When it is alleged that a judge has been or might be actuated by
bias, this Court has held that the proper test is whether
fair-minded people might reasonably apprehend or suspect that the
judge has pre-judged or might pre-judge the case."
Brennan J, dissenting on other aspects, said at 51:
"It is a valid ground of objection to the continued sitting of a
judge or juror in a criminal trial that a fair-minded and informed
member of the public would entertain a reasonable apprehension that
the judge or juror will not discharge his or her duty impartially."
Deane J, also dissenting on other aspects, described the test
at 65-66 as:
"Whether, in all the circumstances, the conduct of the particular
juror would cause a fair-minded lay observer with knowledge of the
material objective facts to entertain a reasonable apprehension that
the particular juror, and/or other jurors under her influence, might
not bring an impartial and unprejudiced mind to the determination of
the appropriate verdict in the case of each of the accused persons."

40. The effect is, in my respectful view, that the use of the word "might" where it twice occurs in the Livesey formulation should be read in the context of that case and in the light of the later judgments of the High Court.
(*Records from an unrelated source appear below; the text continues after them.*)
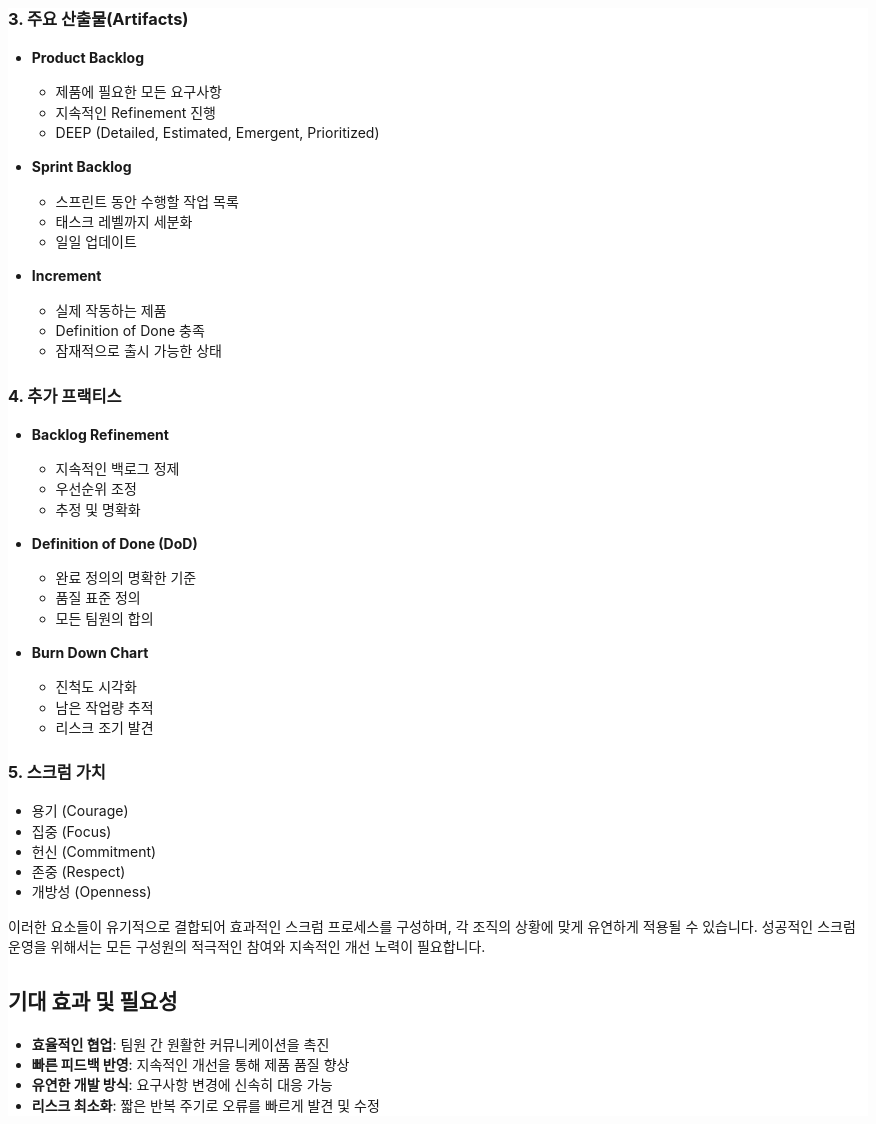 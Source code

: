 ### 3. **주요 산출물(Artifacts)**

- **Product Backlog**

  - 제품에 필요한 모든 요구사항
  - 지속적인 Refinement 진행
  - DEEP (Detailed, Estimated, Emergent, Prioritized)

- **Sprint Backlog**

  - 스프린트 동안 수행할 작업 목록
  - 태스크 레벨까지 세분화
  - 일일 업데이트

- **Increment**
  - 실제 작동하는 제품
  - Definition of Done 충족
  - 잠재적으로 출시 가능한 상태

### 4. **추가 프랙티스**

- **Backlog Refinement**

  - 지속적인 백로그 정제
  - 우선순위 조정
  - 추정 및 명확화

- **Definition of Done (DoD)**

  - 완료 정의의 명확한 기준
  - 품질 표준 정의
  - 모든 팀원의 합의

- **Burn Down Chart**
  - 진척도 시각화
  - 남은 작업량 추적
  - 리스크 조기 발견

### 5. **스크럼 가치**

- 용기 (Courage)
- 집중 (Focus)
- 헌신 (Commitment)
- 존중 (Respect)
- 개방성 (Openness)

이러한 요소들이 유기적으로 결합되어 효과적인 스크럼 프로세스를 구성하며, 각 조직의 상황에 맞게 유연하게 적용될 수 있습니다. 성공적인 스크럼 운영을 위해서는 모든 구성원의 적극적인 참여와 지속적인 개선 노력이 필요합니다.

## 기대 효과 및 필요성

- **효율적인 협업**: 팀원 간 원활한 커뮤니케이션을 촉진
- **빠른 피드백 반영**: 지속적인 개선을 통해 제품 품질 향상
- **유연한 개발 방식**: 요구사항 변경에 신속히 대응 가능
- **리스크 최소화**: 짧은 반복 주기로 오류를 빠르게 발견 및 수정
Further, there should be due recognition of the fact that the test is of the fair-minded observer with knowledge of the facts that are material, material that is to say to the question of possible lack of impartiality as well as to the issue which the judge has to decide.

41. I do not think that it is necessary to add anything about necessity to what I said earlier. However, I have been referred to the remarks of Kirby P in Spedley and to the judgments in Laws v. Australian Broadcasting Tribunal [1990] HCA 31; (1990) 170 CLR 70 in which the doctrine is acknowledged, although at least in some of the judgments with the limitation that it cannot be applied to give rise to positive and substantial injustice.

42. In the light of these principles, I do not think that there is anything in the previous proceedings involving Mr. Eastman in which I have sat or in the handling by me of the various complaints made by Mr. Eastman outside the courtroom to give rise to the possibility that a fair-minded observer with knowledge of the material facts (of which there are many) might entertain a reasonable apprehension that I might not bring an impartial and unprejudiced mind to the determination of any issue that I can see arising as a reasonable possibility in Mr. Eastman's coming trial. In particular I do not see that the reasonable observer might conclude that I might have prejudged any issue that might possibly arise. It is relevant to add that this extends to my capacity to deliver the impartial summing-up to which Mr. Eastman is entitled. The possibility of the reasonable observer coming to such a conclusion, if that possibility exists, is remote, speculative and outweighed by the "necessity" in the public interest of having the issue of the accused's guilt or otherwise in relation to the offence charged being determined by a jury in a trial according to law. The case is before the Court. The only two Judges to whom I might direct the case are themselves disqualified. All additional Judges reside interstate and as a result of my inquiries I am satisfied that none is available and none is likely to be available for the trial which is estimated to last many months.

43. Having rejected the submission previously made on Mr. Eastman's behalf that I should disqualify myself for apparent or ostensible bias, I turn to Mr. Eastman's own contention that I am in fact biased. Of course, human nature being what it is, the last person who should decide whether a judge is guilty of actual bias is that judge. But the decision has to be made. Nothing needs to be added to what I have already said for me to come to a conclusion, stepping back as far as I can and disregarding Mr. Eastman's own feelings as I must. I consider that I have not displayed bias and prejudice towards Mr. Eastman and that I do not expect to do so in the forthcoming trial.

44. For those reasons I declined to disqualify myself from presiding over the trial.